Anchor boxes [35:04]

Let’s imagine that we had another Conv2d(stride=2) then we would have 2x2x(4+c) tensor. Basically, it is creating a grid that looks something like this:

This is how the geometry of the activations of the second extra convolutional stride 2 layer are. Remember, stride 2 convolution does the same thing to the geometry of the activations as a stride 1 convolution followed by maxpooling assuming the padding is ok.
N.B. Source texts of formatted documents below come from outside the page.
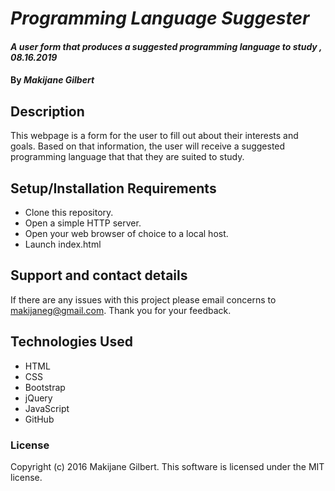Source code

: # _Programming Language Suggester_

#### _A user form that produces a suggested programming language to study , 08.16.2019_

#### By _**Makijane Gilbert**_

## Description

This webpage is a form for the user to fill out about their interests and goals. Based on that information, the user will receive a suggested programming language that that they are suited to study.

## Setup/Installation Requirements

* Clone this repository.
* Open a simple HTTP server.
* Open your web browser of choice to a local host.
* Launch index.html

## Support and contact details

If there are any issues with this project please email concerns to makijaneg@gmail.com. Thank you for your feedback.

## Technologies Used

* HTML
* CSS
* Bootstrap
* jQuery
* JavaScript
* GitHub
### License

Copyright (c) 2016 Makijane Gilbert. This software is licensed under the MIT license.
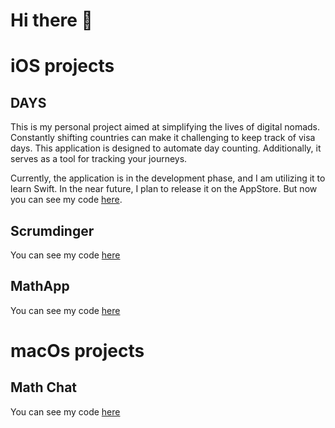 # Hi there 👋



# iOS projects

## DAYS

This is my personal project aimed at simplifying the lives of digital nomads. Constantly shifting countries can make it challenging to keep track of visa days. This application is designed to automate day counting. Additionally, it serves as a tool for tracking your journeys.

Currently, the application is in the development phase, and I am utilizing it to learn Swift. In the near future, I plan to release it on the AppStore. But now you can see my code [here](https://github.com/OlegYakushin/Days).

## Scrumdinger 

You can see my code [here](https://github.com/OlegYakushin/Storygenerator)

## MathApp

You can see my code [here](https://github.com/OlegYakushin/MathApp)


# macOs projects

## Math Chat

You can see my code [here](https://github.com/OlegYakushin/Decimal-Math)


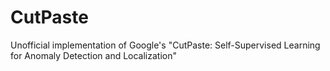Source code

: # CutPaste
Unofficial implementation of Google's "CutPaste: Self-Supervised Learning for Anomaly Detection and Localization"
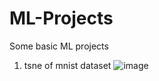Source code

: # ML-Projects
Some basic ML projects

1. tsne of mnist dataset
![image](https://github.com/KonduruVijay/ML-Projects/assets/86562384/f4449857-8f6c-4e80-a3c1-a059cba9f789)
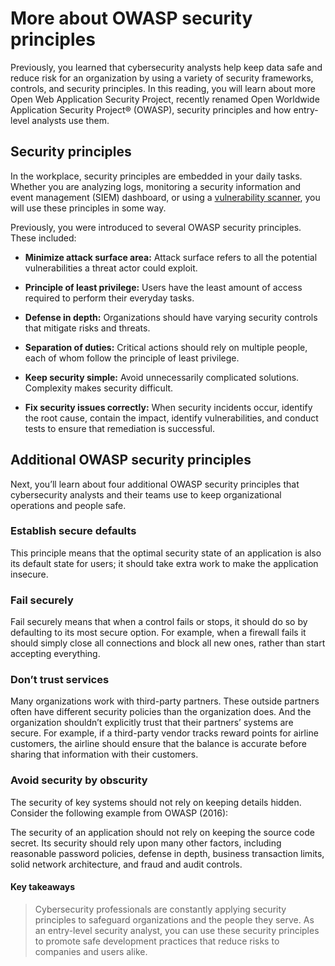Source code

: # More about OWASP security principles
Previously, you learned that cybersecurity analysts help keep data safe and reduce risk for an organization by using a variety of security frameworks, controls, and security principles. In this reading, you will learn about more Open Web Application Security Project, recently renamed Open Worldwide Application Security Project® (OWASP), security principles and how entry-level analysts use them. 

## Security principles
In the workplace, security principles are embedded in your daily tasks. Whether you are analyzing logs, monitoring a security information and event management (SIEM) dashboard, or using a 
[vulnerability scanner](https://csrc.nist.gov/glossary/term/vulnerability_scanner), you will use these principles in some way. 

Previously, you were introduced to several OWASP security principles. These included:

- **Minimize attack surface area:** Attack surface refers to all the potential vulnerabilities a threat actor could exploit.

- **Principle of least privilege:** Users have the least amount of access required to perform their everyday tasks.

- **Defense in depth:** Organizations should have varying security controls that mitigate risks and threats.

- **Separation of duties:** Critical actions should rely on multiple people, each of whom follow the principle of least privilege. 

- **Keep security simple:** Avoid unnecessarily complicated solutions. Complexity makes security difficult. 

- **Fix security issues correctly:** When security incidents occur, identify the root cause, contain the impact, identify vulnerabilities, and conduct tests to ensure that remediation is successful.

## Additional OWASP security principles
Next, you’ll learn about four additional OWASP security principles that cybersecurity analysts and their teams use to keep organizational operations and people safe.

### Establish secure defaults
This principle means that the optimal security state of an application is also its default state for users; it should take extra work to make the application insecure. 

### Fail securely
Fail securely means that when a control fails or stops, it should do so by defaulting to its most secure option. For example, when a firewall fails it should simply close all connections and block all new ones, rather than start accepting everything.

### Don’t trust services
Many organizations work with third-party partners. These outside partners often have different security policies than the organization does. And the organization shouldn’t explicitly trust that their partners’ systems are secure. For example, if a third-party vendor tracks reward points for airline customers, the airline should ensure that the balance is accurate before sharing that information with their customers.

### Avoid security by obscurity
The security of key systems should not rely on keeping details hidden. Consider the following example from OWASP (2016):

The security of an application should not rely on keeping the source code secret. Its security should rely upon many other factors, including reasonable password policies, defense in depth, business transaction limits, solid network architecture, and fraud and audit controls.

#### Key takeaways
> Cybersecurity professionals are constantly applying security principles to safeguard organizations and the people they serve. As an entry-level security analyst, you can use these security principles to promote safe development practices that reduce risks to companies and users alike. 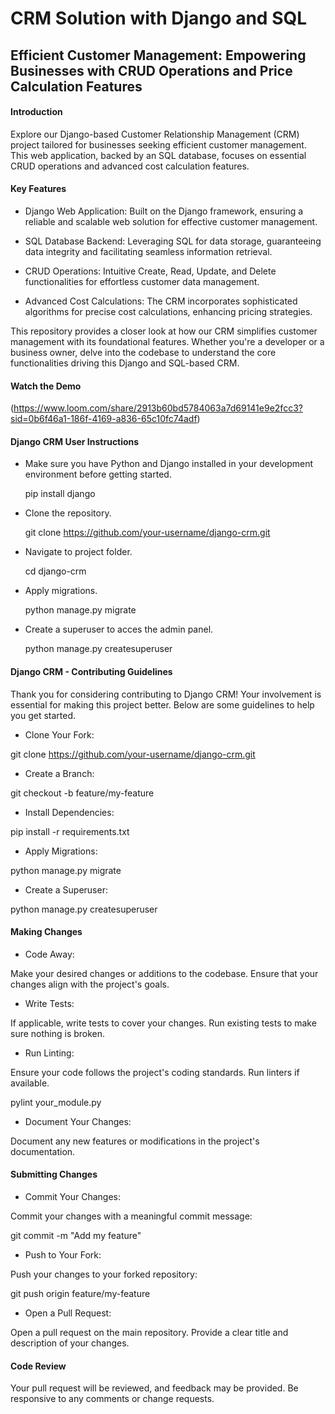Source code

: # CRM Solution with Django and SQL

## Efficient Customer Management: Empowering Businesses with CRUD Operations and Price Calculation Features


#### Introduction
Explore our Django-based Customer Relationship Management (CRM) project tailored for businesses seeking efficient customer management. This web application, backed by an SQL database, focuses on essential CRUD operations and advanced cost calculation features.

#### Key Features

- Django Web Application: Built on the Django framework, ensuring a reliable and scalable web solution for effective customer management.

- SQL Database Backend: Leveraging SQL for data storage, guaranteeing data integrity and facilitating seamless information retrieval.

- CRUD Operations: Intuitive Create, Read, Update, and Delete functionalities for effortless customer data management.

- Advanced Cost Calculations: The CRM incorporates sophisticated algorithms for precise cost calculations, enhancing pricing strategies.

This repository provides a closer look at how our CRM simplifies customer management with its foundational features. Whether you're a developer or a business owner, delve into the codebase to understand the core functionalities driving this Django and SQL-based CRM.


#### Watch the Demo

(https://www.loom.com/share/2913b60bd5784063a7d69141e9e2fcc3?sid=0b6f46a1-186f-4169-a836-65c10fc74adf)


#### Django CRM User Instructions

- Make sure you have Python and Django installed in your development environment before getting started.
  
  pip install django
- Clone the repository.

  git clone https://github.com/your-username/django-crm.git
- Navigate to project folder.

  cd django-crm
- Apply migrations.

  python manage.py migrate
- Create a superuser to acces the admin panel.
  
  python manage.py createsuperuser


#### Django CRM - Contributing Guidelines

Thank you for considering contributing to Django CRM! Your involvement is essential for making this project better. Below are some guidelines to help you get started.

- Clone Your Fork:

git clone https://github.com/your-username/django-crm.git

- Create a Branch:
  
git checkout -b feature/my-feature

- Install Dependencies:

pip install -r requirements.txt


- Apply Migrations:

python manage.py migrate


- Create a Superuser:

python manage.py createsuperuser

#### Making Changes

- Code Away:

Make your desired changes or additions to the codebase. Ensure that your changes align with the project's goals.

- Write Tests:
  
If applicable, write tests to cover your changes. Run existing tests to make sure nothing is broken.

- Run Linting:
  
Ensure your code follows the project's coding standards. Run linters if available.

pylint your_module.py

- Document Your Changes:

Document any new features or modifications in the project's documentation.

#### Submitting Changes

- Commit Your Changes:
  
Commit your changes with a meaningful commit message:

git commit -m "Add my feature"

- Push to Your Fork:

Push your changes to your forked repository:

git push origin feature/my-feature

- Open a Pull Request:

Open a pull request on the main repository. Provide a clear title and description of your changes.

#### Code Review

Your pull request will be reviewed, and feedback may be provided. Be responsive to any comments or change requests.

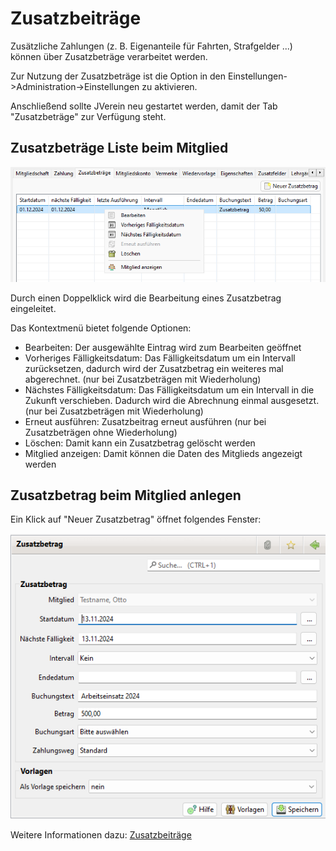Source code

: # Zusatzbeiträge

Zusätzliche Zahlungen (z. B. Eigenanteile für Fahrten, Strafgelder ...) können über Zusatzbeträge verarbeitet werden.

Zur Nutzung der Zusatzbeträge ist die Option in den Einstellungen->Administration->Einstellungen zu aktivieren.

Anschließend sollte JVerein neu gestartet werden, damit der Tab "Zusatzbeträge" zur Verfügung steht.

## Zusatzbeträge Liste beim Mitglied

![](../../../../v3.0.x/mitglieder/content/img/ZusatzbetraegeTab.png)

Durch einen Doppelklick wird die Bearbeitung eines Zusatzbetrag eingeleitet.

Das Kontextmenü bietet folgende Optionen:

* Bearbeiten: Der ausgewählte Eintrag wird zum Bearbeiten geöffnet
* Vorheriges Fälligkeitsdatum: Das Fälligkeitsdatum um ein Intervall zurücksetzen, dadurch wird der Zusatzbetrag ein weiteres mal abgerechnet. (nur bei Zusatzbeträgen mit Wiederholung)
* Nächstes Fälligkeitsdatum: Das Fälligkeitsdatum um ein Intervall in die Zukunft verschieben. Dadurch wird die Abrechnung einmal ausgesetzt. (nur bei Zusatzbeträgen mit Wiederholung)
* Erneut ausführen: Zusatzbeitrag erneut ausführen (nur bei Zusatzbeträgen ohne Wiederholung)
* Löschen: Damit kann ein Zusatzbetrag gelöscht werden
* Mitglied anzeigen: Damit können die Daten des Mitglieds angezeigt werden

## Zusatzbetrag beim Mitglied anlegen

Ein Klick auf "Neuer Zusatzbetrag" öffnet folgendes Fenster:

![](../../../../v3.0.x/mitglieder/img/ZusatzBetragView.png)

Weitere Informationen dazu: [Zusatzbeiträge](../zusatzbetrage.md)
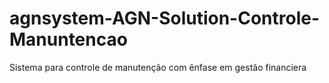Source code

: # agnsystem-AGN-Solution-Controle-Manuntencao
Sistema para controle de manutenção com ênfase em gestão financiera
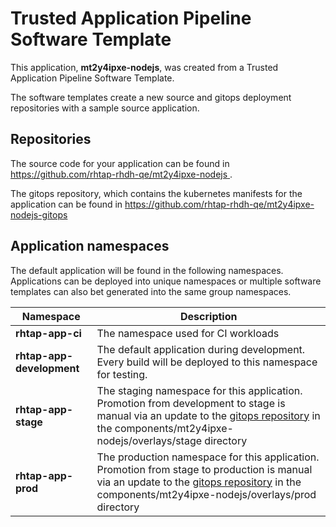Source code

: # Trusted Application Pipeline Software Template

This application, **mt2y4ipxe-nodejs**, was created from a Trusted Application Pipeline Software Template.

The software templates create a new source and gitops deployment repositories with a sample source application. 

## Repositories

The source code for your application can be found in [https://github.com/rhtap-rhdh-qe/mt2y4ipxe-nodejs ](https://github.com/rhtap-rhdh-qe/mt2y4ipxe-nodejs ).
 
The gitops repository, which contains the kubernetes manifests for the application can be found in 
[https://github.com/rhtap-rhdh-qe/mt2y4ipxe-nodejs-gitops ](https://github.com/rhtap-rhdh-qe/mt2y4ipxe-nodejs-gitops ) 

## Application namespaces 

The default application will be found in the following namespaces. Applications can be deployed into unique namespaces or multiple software templates can also bet generated into the same group namespaces.  

|  Namespace   |  Description   |  
| -------- | -------- |
| **rhtap-app-ci** | The namespace used for CI workloads |
| **rhtap-app-development** | The default application during development. Every build will be deployed to this namespace for testing. |
| **rhtap-app-stage** | The staging namespace for this application. Promotion from development to stage is manual via an update to the [gitops repository](https://github.com/rhtap-rhdh-qe/mt2y4ipxe-nodejs-gitops ) in the components/mt2y4ipxe-nodejs/overlays/stage directory |
| **rhtap-app-prod** | The production namespace for this application. Promotion from stage to production is manual via an update to the [gitops repository](https://github.com/rhtap-rhdh-qe/mt2y4ipxe-nodejs-gitops ) in the components/mt2y4ipxe-nodejs/overlays/prod directory |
Let’s talk about what we might do here [36:09]. We want each of these grid cell to be responsible for finding the largest object in that part of the image.

Receptive Field [37:20]

Why do we care about the idea that we would like each convolutional grid cell to be responsible for finding things that are in the corresponding part of the image? The reason is because of something called the receptive field of that convolutional grid cell. The basic idea is that throughout your convolutional layers, every piece of those tensors has a receptive field which means which part of the input image was responsible for calculating that cell. Like all things in life, the easiest way to see this is with Excel [38:01].

Take a single activation (in this case in the maxpool layer)and let’s see where it came from [38:45]. In excel you can do Formulas → Trace Precedents. Tracing all the way back to the input layer, you can see that it came from this 6 x 6 portion of the image (as well as filters). What is more, the middle portion has lots of weights coming out of where else cells in the outside only have one weight coming out. So we call this 6 x 6 cells the receptive field of the one activation we picked.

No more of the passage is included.